Luego, a media mañana, de regreso del coro, don Próculo solía tomar otra jícara de chocolate aclarado con crema de leche (por aplacar la garganta barítona, decía), y finalmente, a media tarde, terminaba su chocolate del día merendando una cuarta jícara con bizcochos o galletas de las monjas de Santa Inés o con picatostes de pan sentado que le freía el ama. Hemos de suponer que el chocolate que el maestro cantor recordaba con lágrimas en los ojos procedía de la prestigiosa fábrica de Matías López, en El Escorial, que producía diez mil libras diarias. También podría ser que fuera de la Compañía Colonial, o de las reputadas marcas de Vázquez y López o Monleón. Lo que es seguro es que no admitía comparación con el horrible sucedáneo que servían en las ventas, sin impreso alguno en el papel de estraza del envoltorio, un chocolate fabricado «de alpiste, de piñón de almagre, de todo menos de cacao». (Galdós), que vertido en la humeante jícara resultaba en una pócima oscura y oleosa verdaderamente vomitiva.

Si hubiera sido más previsor, don Próculo quizá habría seguido el consejo de cierto manual de viajero, Los curiosos impertinentes, en que se impartían sabios consejos sobre la manera de viajar por España:

«Es preciso llevar consigo provisiones y camastro, y aun con eso será preciso resistir bien la fatiga, acostarse vestido, comer huevos, cebollas y queso. Es aconsejable proveerse de lenguas de cecina, huevos duros, pero no jamón, porque no se conserva (…). Alguna sopa que viaja, té, azúcar y bebidas espirituosas; sin olvidar la sal y pimienta. Y cuando se tope con buen pan, aves o vino, comprarlo siempre, se necesiten o no, porque no se sabe lo que puede traernos el nuevo día. Cuchara, tenedor y cuchillo son absolutamente necesarios porque no los hay en ningún sitio».

Es posible que el manual exagere un poco. De las descripciones de muchos viajeros se deduce que bastantes ventas disponían de comida, aunque nunca de gran calidad ni demasiado bien cocinada.

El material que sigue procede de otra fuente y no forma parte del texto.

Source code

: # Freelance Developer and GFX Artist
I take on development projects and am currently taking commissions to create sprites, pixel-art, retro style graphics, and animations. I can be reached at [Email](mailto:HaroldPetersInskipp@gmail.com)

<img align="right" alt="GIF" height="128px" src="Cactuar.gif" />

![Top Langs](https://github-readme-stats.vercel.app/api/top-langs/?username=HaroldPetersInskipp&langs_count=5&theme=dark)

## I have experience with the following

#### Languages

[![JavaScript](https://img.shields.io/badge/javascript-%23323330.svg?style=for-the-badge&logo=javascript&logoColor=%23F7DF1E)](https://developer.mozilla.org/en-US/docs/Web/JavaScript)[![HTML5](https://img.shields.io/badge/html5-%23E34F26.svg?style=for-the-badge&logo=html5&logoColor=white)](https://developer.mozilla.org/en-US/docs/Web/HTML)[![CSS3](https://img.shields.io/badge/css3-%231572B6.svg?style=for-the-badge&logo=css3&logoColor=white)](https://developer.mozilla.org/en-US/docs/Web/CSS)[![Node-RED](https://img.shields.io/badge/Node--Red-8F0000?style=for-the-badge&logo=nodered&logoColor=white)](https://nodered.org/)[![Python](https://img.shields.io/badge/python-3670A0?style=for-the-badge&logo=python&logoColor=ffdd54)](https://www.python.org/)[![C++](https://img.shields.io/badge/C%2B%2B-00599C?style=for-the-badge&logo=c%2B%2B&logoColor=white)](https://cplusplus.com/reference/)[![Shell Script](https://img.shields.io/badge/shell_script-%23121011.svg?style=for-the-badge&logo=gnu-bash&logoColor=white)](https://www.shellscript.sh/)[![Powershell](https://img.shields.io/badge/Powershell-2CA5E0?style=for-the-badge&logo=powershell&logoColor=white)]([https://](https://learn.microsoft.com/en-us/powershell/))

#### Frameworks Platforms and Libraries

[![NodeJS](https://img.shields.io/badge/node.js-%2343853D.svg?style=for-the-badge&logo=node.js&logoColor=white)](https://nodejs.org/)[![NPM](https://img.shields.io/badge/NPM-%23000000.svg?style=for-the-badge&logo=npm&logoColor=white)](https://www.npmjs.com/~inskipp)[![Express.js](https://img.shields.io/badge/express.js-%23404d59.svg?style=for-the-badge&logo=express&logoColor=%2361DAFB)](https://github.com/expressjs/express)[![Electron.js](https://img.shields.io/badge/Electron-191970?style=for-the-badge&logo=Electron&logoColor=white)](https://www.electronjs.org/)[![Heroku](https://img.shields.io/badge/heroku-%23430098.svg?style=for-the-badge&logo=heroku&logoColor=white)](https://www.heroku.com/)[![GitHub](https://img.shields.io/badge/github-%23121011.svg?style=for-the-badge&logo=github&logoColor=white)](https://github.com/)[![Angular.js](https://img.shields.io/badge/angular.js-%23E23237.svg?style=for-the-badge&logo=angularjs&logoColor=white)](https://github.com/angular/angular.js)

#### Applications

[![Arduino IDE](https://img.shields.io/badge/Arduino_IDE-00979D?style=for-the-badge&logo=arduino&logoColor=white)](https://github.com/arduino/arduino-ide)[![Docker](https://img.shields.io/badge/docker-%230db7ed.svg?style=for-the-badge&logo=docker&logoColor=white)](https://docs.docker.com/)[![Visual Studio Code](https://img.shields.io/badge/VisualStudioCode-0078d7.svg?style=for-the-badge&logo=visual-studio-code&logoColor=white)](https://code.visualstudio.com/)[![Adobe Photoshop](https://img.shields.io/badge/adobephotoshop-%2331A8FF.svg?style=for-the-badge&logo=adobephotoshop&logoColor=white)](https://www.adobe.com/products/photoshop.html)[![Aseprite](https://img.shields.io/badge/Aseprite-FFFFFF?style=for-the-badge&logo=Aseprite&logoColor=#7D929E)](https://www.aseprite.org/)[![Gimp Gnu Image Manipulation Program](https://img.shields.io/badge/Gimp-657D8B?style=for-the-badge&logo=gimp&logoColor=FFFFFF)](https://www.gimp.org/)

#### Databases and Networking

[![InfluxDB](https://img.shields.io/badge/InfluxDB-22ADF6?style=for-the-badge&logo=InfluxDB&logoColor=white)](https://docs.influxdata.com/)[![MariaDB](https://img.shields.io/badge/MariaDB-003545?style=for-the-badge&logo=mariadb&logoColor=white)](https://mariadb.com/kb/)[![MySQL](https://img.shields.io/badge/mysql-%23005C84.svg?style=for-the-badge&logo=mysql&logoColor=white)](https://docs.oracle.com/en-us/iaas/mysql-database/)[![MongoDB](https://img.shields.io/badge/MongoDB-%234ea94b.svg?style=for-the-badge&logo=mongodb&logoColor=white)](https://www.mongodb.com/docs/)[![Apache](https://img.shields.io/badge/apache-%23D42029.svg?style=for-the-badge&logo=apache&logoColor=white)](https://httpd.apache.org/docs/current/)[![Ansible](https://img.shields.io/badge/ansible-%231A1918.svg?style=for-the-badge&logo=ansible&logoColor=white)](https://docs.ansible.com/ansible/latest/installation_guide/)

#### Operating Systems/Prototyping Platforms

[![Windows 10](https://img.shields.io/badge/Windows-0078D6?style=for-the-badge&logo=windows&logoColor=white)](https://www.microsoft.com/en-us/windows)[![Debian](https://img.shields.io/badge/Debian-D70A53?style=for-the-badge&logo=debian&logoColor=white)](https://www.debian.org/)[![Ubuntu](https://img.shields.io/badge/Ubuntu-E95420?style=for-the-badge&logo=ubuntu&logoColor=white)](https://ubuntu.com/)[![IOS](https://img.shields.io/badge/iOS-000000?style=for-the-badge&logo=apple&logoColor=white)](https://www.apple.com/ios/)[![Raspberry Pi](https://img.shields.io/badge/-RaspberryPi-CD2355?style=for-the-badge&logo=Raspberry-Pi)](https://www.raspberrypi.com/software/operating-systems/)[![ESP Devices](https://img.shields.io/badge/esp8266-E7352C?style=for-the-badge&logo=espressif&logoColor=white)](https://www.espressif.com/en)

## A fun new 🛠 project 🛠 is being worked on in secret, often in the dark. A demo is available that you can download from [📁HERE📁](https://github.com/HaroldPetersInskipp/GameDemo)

Lo del chocolate no fue todo. Don Próculo, en lugar de los capones cebados y los dulces de sartén y yemitas conventuales que comía en casa, al salir al camino, que es metáfora de la vida, se dio de bruces con los recios condumios que testimonia la literatura viajera del siglo XIX: «Un ave frita en aceite y servida en una postura similar a la de una rana aquejada de repentinos calambres —leemos en Robert Southneym—; una tortilla de huevos al ajo, hecha con el mismo execrable aceite y (…) un vino muy mediocre».

Casi medio siglo después muchas fondas ferroviarias habían sustituido a las antiguas ventas camineras, pero el pollo hostelero conservaba su legendaria dureza. «Más duro que la pata de un santo», lo define Galdós, que era muy aficionado a viajar en tren. En algunas ventas la oferta culinaria anticipaba el buffet. Debrovski encontró en una de ellas «una mesa con tres grandes ollas, una de gazpacho, otra de arroz a la valenciana, con azafrán, y la tercera de carne de cerdo, garbanzos y pimientos colorados a la parrilla, con aceite». Quizá la comida dejara algo que desear, pero por el lado del utillaje iba notándose el progreso. En muchas ventas el viajero podía encontrar porrón y vasos, cucharas de palo y hasta tenedores de hierro (aunque sujetos a la mesa con una cadenilla).

Don Próculo se hubiera acomodado a la comida mala y mal condimentada de las ventas si, por lo menos, hubiera sido abundante, pero las raciones eran más bien escasas y él, que era persona de mucho comer, se levantaba de la mesa de los viajeros finos con el apetito casi intacto y se le iban los ojos a las sartenadas de migas de los arrieros, a los cabritos asados y adobados de pebres olorosos de los cabreros o a las fritangas espesas de los tratantes; también, aunque no era muy bebedor, a las jarras de vinazo raspante, con sabor a pez, que unos y otros trasegaban menudamente para arrancar del paladar el dedo agrio del aceite y la grasa.

En las fondas de las ciudades, la comida resultaba algo más variada, dependiendo de las posibilidades del mercado local. Entre los apuntes de nuestros comisionados aparecen, con cierta frecuencia, costillas asadas, huevos con salsa de tomate, caldereta de cordero, lomo de orza, conejo con ajos y hierbas, porciones de truchas fluviales con tocino y pollo frito al aceite.